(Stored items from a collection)
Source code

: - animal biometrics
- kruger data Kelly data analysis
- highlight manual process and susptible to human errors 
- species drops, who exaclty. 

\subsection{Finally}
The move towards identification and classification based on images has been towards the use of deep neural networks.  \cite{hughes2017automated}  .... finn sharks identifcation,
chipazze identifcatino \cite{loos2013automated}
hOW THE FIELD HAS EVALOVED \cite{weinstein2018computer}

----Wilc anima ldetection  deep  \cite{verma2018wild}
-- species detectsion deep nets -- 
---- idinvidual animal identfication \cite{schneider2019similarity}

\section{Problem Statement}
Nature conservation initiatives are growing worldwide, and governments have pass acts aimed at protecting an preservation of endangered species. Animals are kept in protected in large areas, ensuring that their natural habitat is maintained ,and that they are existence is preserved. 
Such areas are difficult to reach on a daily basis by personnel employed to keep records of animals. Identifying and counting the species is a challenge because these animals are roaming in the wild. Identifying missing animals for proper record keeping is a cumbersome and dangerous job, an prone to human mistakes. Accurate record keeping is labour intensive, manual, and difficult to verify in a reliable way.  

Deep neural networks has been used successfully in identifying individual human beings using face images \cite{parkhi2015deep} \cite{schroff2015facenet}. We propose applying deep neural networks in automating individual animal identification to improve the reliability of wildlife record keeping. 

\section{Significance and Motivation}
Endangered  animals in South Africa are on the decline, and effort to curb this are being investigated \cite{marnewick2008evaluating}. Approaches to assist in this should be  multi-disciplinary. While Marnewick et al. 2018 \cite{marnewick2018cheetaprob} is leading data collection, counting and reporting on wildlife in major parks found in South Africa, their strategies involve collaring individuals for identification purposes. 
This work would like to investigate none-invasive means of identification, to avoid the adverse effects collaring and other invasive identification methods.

| Task objective |
Of the entries above, transcribe exactly those lines that fall between the line containing "----Wilc anima ldetection" and the line containing "Nature conservation initiatives", together with those two lines.

| Result for this exercise |
----Wilc anima ldetection  deep  \cite{verma2018wild}
-- species detectsion deep nets -- 
---- idinvidual animal identfication \cite{schneider2019similarity}

\section{Problem Statement}
Nature conservation initiatives are growing worldwide, and governments have pass acts aimed at protecting an preservation of endangered species. Animals are kept in protected in large areas, ensuring that their natural habitat is maintained ,and that they are existence is preserved. 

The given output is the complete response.